Virginia’s Dog Bite Laws and the “One Bite” Rule
As stated above, Virginia is unique when compared to many states in the nation in that it does not have a specific statute or code that addresses dog owner liability for harm caused by canines. Instead, liability for dog bites has been determined by case law and precedent, and Virginia has adopted the “one bite” rule. The “one bite” rule refers to the negligence-based system of recovery, in which a plaintiff (dog bite victim) must prove that the owner knew or should have known of the dog’s propensity for aggression, and therefore should have prevented the dog bite from occurring. Typically, the owner’s knowledge of a dog’s viciousness comes from the dog having previously bitten another person or animal, hence the “one bite” term.
The one bite law does not necessarily mean that the dog has to have bitten before; it merely means that if the dog has shown aggressive or vicious tendencies in the past to the point that the owner should have reasonably assumed that the dog may bite/attack, the owner had a duty to prevent the bite or attack from happening. If the owner failed to prevent the attack, then they acted in a negligent manner, defined as the failure to take the proper degree of care in doing something. Our attorneys are able to investigate particular circumstances of your injury. We have covered from insurance companies in situations where the dog has not had a prior bite incident or shown any aggressive tendencies.

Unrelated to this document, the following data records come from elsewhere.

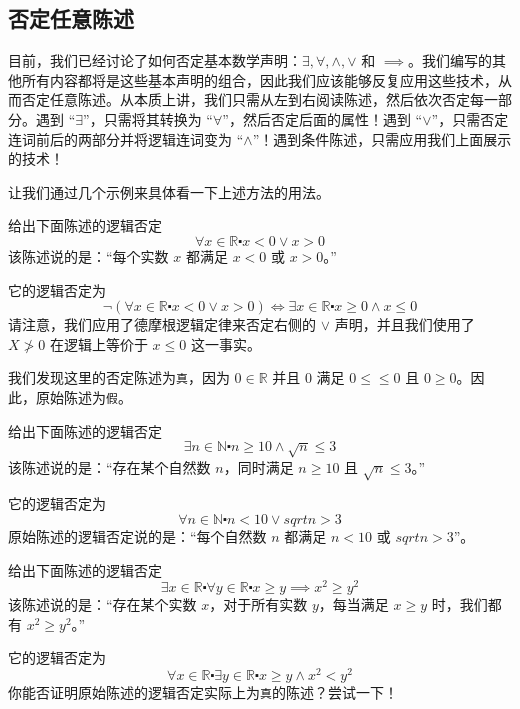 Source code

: \subsection{否定任意陈述}

目前，我们已经讨论了如何否定基本数学声明：$\exists, \forall, \land , \lor$ 和 $\implies$。我们编写的其他所有内容都将是这些基本声明的组合，因此我们应该能够反复应用这些技术，从而否定任意陈述。从本质上讲，我们只需从左到右阅读陈述，然后依次否定每一部分。遇到 ``$\exists$''，只需将其转换为 ``$\forall$''，然后否定后面的属性！遇到 ``$\lor$''，只需否定连词前后的两部分并将逻辑连词变为 ``$\land$''！遇到条件陈述，只需应用我们上面展示的技术！

让我们通过几个示例来具体看一下上述方法的用法。\\

\begin{example}
    给出下面陈述的逻辑否定
    \[\forall x \in \mathbb{R} \centerdot x < 0 \lor x > 0\]
    该陈述说的是：``每个实数 $x$ 都满足 $x < 0$ 或 $x > 0$。''

    它的逻辑否定为
    \[\neg (\forall x \in \mathbb{R} \centerdot x < 0 \lor x > 0) \iff \exists x \in \mathbb{R} \centerdot x \ge 0 \land x \le 0\]
    请注意，我们应用了德摩根逻辑定律来否定右侧的 $\lor$ 声明，并且我们使用了 $X \ngtr 0$ 在逻辑上等价于 $x \le 0$ 这一事实。

    我们发现这里的否定陈述为\verb|真|，因为 $0 \in \mathbb{R}$ 并且 $0$ 满足 $0≤ \le 0$ 且 $0 \ge 0$。因此，原始陈述为\verb|假|。
\end{example}

\begin{example}
    给出下面陈述的逻辑否定
    \[\exists n \in \mathbb{N} \centerdot n \ge 10 \land \sqrt{n} \le 3\]
    该陈述说的是：``存在某个自然数 $n$，同时满足 $n \ge 10$ 且 $\sqrt{n} \le 3$。''

    它的逻辑否定为
    \[\forall n \in \mathbb{N} \centerdot n < 10 \lor sqrt{n} > 3\]
    原始陈述的逻辑否定说的是：``每个自然数 $n$ 都满足 $n < 10$ 或 $sqrt{n} > 3$''。
\end{example}

\begin{example}
    给出下面陈述的逻辑否定
    \[\exists x \in \mathbb{R} \centerdot \forall y \in \mathbb{R} \centerdot x \ge y \implies x^2 \ge y^2\]
    该陈述说的是：``存在某个实数 $x$，对于所有实数 $y$，每当满足 $x \ge y$ 时，我们都有 $x^2 \ge y^2$。''

    它的逻辑否定为
    \[\forall x \in \mathbb{R} \centerdot \exists y \in \mathbb{R} \centerdot x \ge y \land x^2 < y^2\]
    你能否证明原始陈述的逻辑否定实际上为\verb|真|的陈述？尝试一下！
\end{example}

How is Virginia’s Law Different From Other States?
Most other states have something called “strict liability” which means that the owner of a dog can potentially be held responsible for a dog’s aggressive behavior, even if that dog has not shown tendencies of that aggressive behavior in the past. This is substantially different from the “one bite rule” in Virginia, stipulating that the owner must have had prior evidence of the dog’s aggressive behavior before being held liable for any damages that might be pursued under personal injury law.
Negligence Per Se and Dog Bite Claims
The state of Virginia also recognizes negligence per se, which is the failure to abide by a code or statute. For example, if a city in Virginia has a leash law that requires dogs to be leashed at all times in public, and a dog owner fails to keep their dog on a leash and the dog bites someone as a result, the dog owner is guilty of negligence per se even if they did not know that the dog had aggressive tendencies.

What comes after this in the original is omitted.